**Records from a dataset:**
┌──

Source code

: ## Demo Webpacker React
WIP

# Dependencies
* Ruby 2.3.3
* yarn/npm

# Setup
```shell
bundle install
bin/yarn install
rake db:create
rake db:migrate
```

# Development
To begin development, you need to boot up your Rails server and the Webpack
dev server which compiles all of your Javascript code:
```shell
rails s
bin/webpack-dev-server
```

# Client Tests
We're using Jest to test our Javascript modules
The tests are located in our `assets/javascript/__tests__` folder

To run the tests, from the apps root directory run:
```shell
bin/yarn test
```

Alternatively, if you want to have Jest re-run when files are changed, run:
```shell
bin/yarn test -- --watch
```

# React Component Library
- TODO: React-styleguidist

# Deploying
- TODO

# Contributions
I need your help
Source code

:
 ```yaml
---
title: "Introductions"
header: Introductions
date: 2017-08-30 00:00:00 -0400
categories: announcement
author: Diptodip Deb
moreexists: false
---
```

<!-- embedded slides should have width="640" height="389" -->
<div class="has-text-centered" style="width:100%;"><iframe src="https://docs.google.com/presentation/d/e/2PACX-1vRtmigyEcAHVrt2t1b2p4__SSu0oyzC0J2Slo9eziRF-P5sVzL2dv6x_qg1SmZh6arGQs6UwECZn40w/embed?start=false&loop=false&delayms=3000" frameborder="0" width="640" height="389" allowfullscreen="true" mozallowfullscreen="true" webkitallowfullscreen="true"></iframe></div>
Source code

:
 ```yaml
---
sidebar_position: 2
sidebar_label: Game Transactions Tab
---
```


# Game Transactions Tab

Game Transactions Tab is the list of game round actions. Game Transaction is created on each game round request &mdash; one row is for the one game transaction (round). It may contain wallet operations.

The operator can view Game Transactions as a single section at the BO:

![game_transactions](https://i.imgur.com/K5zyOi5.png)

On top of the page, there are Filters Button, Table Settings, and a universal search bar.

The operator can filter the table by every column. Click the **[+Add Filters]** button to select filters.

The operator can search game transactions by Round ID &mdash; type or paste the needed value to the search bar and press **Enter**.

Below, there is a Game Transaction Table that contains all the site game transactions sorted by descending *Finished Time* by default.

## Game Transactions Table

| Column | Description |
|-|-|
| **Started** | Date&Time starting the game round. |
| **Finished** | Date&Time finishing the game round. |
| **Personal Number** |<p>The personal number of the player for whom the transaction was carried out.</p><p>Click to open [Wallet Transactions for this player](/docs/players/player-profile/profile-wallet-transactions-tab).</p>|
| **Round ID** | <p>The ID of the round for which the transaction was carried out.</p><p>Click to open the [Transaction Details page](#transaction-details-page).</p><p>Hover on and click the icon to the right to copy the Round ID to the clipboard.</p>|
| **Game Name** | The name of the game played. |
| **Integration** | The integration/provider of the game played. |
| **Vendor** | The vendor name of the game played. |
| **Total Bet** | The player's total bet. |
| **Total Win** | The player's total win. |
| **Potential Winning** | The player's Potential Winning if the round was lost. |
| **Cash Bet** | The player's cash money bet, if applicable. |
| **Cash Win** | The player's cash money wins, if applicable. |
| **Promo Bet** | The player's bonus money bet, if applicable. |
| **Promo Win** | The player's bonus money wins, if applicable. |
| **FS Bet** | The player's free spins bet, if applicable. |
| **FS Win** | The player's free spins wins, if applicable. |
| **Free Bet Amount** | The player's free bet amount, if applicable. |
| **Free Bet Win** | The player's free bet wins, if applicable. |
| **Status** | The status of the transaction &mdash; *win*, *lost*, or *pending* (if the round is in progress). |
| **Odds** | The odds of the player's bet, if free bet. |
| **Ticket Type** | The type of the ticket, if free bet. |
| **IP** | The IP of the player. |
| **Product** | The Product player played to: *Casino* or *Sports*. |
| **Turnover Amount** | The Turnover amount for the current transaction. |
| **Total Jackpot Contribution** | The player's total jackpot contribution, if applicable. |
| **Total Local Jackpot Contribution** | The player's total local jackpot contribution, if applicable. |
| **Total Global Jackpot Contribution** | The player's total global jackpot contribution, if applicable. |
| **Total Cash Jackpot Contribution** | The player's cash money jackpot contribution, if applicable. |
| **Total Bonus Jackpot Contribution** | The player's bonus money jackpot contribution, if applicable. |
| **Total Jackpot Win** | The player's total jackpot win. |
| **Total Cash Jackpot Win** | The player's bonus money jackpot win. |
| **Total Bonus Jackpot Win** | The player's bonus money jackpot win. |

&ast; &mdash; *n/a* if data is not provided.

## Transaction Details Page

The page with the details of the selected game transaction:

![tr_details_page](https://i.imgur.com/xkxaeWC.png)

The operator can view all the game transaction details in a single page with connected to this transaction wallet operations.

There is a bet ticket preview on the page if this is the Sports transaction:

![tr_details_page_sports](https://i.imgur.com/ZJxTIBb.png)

└──

**What you need to do:**
Print the records above verbatim from their first line to the line containing "# Contributions", both included, and stop there.

**Solution:**
Source code

: ## Demo Webpacker React
WIP

# Dependencies
* Ruby 2.3.3
* yarn/npm

# Setup
```shell
bundle install
bin/yarn install
rake db:create
rake db:migrate
```

# Development
To begin development, you need to boot up your Rails server and the Webpack
dev server which compiles all of your Javascript code:
```shell
rails s
bin/webpack-dev-server
```

# Client Tests
We're using Jest to test our Javascript modules
The tests are located in our `assets/javascript/__tests__` folder

To run the tests, from the apps root directory run:
```shell
bin/yarn test
```

Alternatively, if you want to have Jest re-run when files are changed, run:
```shell
bin/yarn test -- --watch
```

# React Component Library
- TODO: React-styleguidist

# Deploying
- TODO

# Contributions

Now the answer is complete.